Problem details | Across the records below, how many lines include the string "JLPT"? Respond with the number only.

Collected data:
━━━━━━━━

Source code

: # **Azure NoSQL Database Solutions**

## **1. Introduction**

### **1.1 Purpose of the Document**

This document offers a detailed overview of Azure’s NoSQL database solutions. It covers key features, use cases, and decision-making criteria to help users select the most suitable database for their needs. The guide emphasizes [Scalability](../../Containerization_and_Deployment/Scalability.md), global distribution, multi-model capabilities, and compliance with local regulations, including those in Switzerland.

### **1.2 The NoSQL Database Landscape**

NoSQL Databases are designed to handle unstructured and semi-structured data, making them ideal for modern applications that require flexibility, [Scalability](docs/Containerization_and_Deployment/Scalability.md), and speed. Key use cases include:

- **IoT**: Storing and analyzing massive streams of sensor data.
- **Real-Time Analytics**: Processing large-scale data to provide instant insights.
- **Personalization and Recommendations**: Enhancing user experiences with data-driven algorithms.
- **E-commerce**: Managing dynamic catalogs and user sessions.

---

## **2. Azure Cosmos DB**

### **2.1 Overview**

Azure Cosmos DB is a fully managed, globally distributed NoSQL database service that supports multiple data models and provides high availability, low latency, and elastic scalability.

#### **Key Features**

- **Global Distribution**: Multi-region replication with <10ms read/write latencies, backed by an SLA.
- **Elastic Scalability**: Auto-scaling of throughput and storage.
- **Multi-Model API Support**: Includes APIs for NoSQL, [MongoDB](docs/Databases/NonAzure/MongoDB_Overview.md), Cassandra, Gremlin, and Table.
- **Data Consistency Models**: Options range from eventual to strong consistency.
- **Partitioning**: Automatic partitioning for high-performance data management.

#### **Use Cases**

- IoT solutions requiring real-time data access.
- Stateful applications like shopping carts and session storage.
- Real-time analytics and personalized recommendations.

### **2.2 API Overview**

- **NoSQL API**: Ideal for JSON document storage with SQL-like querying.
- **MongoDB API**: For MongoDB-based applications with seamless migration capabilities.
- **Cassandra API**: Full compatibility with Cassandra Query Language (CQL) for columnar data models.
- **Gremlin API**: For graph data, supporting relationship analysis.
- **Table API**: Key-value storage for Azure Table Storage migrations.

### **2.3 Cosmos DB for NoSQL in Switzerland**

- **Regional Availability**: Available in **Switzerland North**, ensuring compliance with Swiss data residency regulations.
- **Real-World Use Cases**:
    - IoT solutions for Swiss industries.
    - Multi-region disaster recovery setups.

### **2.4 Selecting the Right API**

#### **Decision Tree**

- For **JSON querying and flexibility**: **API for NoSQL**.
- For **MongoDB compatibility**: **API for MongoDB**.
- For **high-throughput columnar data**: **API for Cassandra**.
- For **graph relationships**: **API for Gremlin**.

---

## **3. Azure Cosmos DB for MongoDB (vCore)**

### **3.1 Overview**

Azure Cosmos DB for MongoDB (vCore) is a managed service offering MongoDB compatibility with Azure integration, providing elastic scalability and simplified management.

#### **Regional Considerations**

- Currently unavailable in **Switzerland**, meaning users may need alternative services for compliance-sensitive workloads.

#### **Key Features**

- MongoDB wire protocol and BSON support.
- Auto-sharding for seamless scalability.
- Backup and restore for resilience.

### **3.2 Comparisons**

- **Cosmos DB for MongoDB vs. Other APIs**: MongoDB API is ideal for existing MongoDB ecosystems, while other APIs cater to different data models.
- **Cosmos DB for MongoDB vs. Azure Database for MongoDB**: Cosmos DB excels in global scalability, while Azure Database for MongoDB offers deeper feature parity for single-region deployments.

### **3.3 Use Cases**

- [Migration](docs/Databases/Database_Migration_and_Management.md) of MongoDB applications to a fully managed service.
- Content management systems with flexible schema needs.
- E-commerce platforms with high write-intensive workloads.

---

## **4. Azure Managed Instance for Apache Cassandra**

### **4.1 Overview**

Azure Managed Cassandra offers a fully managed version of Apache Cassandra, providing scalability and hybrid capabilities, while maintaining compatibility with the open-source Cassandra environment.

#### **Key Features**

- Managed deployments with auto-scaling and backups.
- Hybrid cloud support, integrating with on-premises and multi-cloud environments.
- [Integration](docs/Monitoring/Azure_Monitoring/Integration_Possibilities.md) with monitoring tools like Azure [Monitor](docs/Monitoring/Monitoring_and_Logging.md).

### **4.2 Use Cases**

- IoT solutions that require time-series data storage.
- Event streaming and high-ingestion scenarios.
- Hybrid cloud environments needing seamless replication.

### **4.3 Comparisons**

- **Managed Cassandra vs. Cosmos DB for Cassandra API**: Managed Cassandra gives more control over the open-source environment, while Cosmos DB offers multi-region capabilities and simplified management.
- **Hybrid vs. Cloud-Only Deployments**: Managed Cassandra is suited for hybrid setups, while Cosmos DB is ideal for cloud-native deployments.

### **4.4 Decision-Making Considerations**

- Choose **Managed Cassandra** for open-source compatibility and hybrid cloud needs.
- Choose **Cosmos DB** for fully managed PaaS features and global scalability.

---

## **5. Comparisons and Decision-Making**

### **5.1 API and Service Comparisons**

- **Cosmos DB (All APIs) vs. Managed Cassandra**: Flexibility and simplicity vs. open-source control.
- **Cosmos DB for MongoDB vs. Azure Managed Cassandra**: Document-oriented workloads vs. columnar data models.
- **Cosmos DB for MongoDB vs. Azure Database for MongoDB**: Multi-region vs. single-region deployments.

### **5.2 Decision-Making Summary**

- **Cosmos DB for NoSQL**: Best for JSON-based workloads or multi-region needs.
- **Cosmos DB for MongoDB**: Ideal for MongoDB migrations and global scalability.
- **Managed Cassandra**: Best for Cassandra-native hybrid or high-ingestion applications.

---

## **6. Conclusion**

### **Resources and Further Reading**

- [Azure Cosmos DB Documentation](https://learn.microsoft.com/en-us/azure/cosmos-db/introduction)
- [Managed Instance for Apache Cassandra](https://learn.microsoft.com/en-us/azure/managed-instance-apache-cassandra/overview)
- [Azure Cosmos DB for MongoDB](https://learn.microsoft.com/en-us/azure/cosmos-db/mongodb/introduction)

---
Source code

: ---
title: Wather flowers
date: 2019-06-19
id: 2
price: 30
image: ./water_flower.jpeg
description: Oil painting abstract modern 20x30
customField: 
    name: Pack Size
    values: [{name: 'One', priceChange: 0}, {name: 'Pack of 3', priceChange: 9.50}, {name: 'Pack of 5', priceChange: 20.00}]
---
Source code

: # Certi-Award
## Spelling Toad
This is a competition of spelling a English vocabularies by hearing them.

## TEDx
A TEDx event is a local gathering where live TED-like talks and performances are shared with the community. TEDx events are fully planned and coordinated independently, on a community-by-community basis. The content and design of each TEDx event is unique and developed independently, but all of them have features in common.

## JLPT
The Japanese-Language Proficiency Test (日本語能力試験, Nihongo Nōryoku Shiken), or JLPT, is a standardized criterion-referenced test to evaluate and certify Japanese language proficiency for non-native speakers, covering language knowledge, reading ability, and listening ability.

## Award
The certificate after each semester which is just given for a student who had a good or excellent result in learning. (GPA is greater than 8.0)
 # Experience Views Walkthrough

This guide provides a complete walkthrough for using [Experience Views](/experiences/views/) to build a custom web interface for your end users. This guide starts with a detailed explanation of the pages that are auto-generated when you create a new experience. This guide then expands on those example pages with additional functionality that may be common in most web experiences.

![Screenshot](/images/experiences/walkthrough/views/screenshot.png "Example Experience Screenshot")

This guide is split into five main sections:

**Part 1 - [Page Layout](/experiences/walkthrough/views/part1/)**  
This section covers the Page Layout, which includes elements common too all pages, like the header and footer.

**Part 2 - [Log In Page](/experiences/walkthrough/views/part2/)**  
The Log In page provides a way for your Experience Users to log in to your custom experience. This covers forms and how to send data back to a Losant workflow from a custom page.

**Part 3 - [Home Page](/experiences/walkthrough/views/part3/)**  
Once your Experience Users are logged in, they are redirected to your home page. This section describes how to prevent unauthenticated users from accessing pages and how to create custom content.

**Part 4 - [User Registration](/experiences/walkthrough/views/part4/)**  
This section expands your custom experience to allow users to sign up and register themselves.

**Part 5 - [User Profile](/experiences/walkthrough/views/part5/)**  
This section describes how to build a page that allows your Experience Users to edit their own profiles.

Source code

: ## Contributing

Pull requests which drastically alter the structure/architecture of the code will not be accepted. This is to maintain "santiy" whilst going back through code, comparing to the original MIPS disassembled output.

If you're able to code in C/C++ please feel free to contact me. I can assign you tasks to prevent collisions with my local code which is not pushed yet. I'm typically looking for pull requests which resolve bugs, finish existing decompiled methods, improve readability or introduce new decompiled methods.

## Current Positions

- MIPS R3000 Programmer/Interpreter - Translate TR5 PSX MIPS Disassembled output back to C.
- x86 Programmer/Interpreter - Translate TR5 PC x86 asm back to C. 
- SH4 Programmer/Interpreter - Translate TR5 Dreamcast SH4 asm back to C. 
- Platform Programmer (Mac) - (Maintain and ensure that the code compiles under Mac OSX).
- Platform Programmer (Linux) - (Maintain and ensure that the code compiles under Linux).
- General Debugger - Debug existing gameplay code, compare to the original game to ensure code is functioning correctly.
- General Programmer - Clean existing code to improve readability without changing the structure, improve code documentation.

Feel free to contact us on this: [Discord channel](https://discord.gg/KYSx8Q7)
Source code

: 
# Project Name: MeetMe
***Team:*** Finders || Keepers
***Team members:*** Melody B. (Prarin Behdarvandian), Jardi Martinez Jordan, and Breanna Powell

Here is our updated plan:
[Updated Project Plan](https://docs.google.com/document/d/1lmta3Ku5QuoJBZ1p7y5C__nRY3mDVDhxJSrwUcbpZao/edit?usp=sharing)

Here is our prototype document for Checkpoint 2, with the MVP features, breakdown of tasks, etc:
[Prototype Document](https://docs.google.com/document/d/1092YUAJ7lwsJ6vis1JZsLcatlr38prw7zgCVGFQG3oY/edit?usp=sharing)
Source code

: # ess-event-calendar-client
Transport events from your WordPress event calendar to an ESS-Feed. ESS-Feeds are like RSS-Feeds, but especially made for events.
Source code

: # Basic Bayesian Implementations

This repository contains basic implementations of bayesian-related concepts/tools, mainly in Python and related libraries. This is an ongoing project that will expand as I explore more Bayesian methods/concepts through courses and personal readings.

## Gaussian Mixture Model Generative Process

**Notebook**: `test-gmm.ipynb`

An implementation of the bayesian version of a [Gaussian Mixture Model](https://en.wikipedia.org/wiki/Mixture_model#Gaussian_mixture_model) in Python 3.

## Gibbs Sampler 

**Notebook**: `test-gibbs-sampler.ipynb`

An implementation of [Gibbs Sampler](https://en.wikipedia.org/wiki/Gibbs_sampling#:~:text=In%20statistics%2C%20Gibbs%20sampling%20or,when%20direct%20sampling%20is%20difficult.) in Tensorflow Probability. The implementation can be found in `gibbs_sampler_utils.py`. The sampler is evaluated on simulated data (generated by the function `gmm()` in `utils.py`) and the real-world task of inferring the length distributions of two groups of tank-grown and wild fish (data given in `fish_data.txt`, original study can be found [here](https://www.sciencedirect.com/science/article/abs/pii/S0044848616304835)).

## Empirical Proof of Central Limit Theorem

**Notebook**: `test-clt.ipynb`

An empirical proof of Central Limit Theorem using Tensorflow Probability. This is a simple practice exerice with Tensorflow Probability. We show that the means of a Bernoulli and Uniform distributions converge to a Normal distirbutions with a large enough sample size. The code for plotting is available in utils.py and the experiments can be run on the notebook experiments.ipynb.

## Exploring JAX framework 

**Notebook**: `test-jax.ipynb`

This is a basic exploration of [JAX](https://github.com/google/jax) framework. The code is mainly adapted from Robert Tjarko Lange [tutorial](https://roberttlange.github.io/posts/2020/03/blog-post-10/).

━━━━━━━━

Response area | 2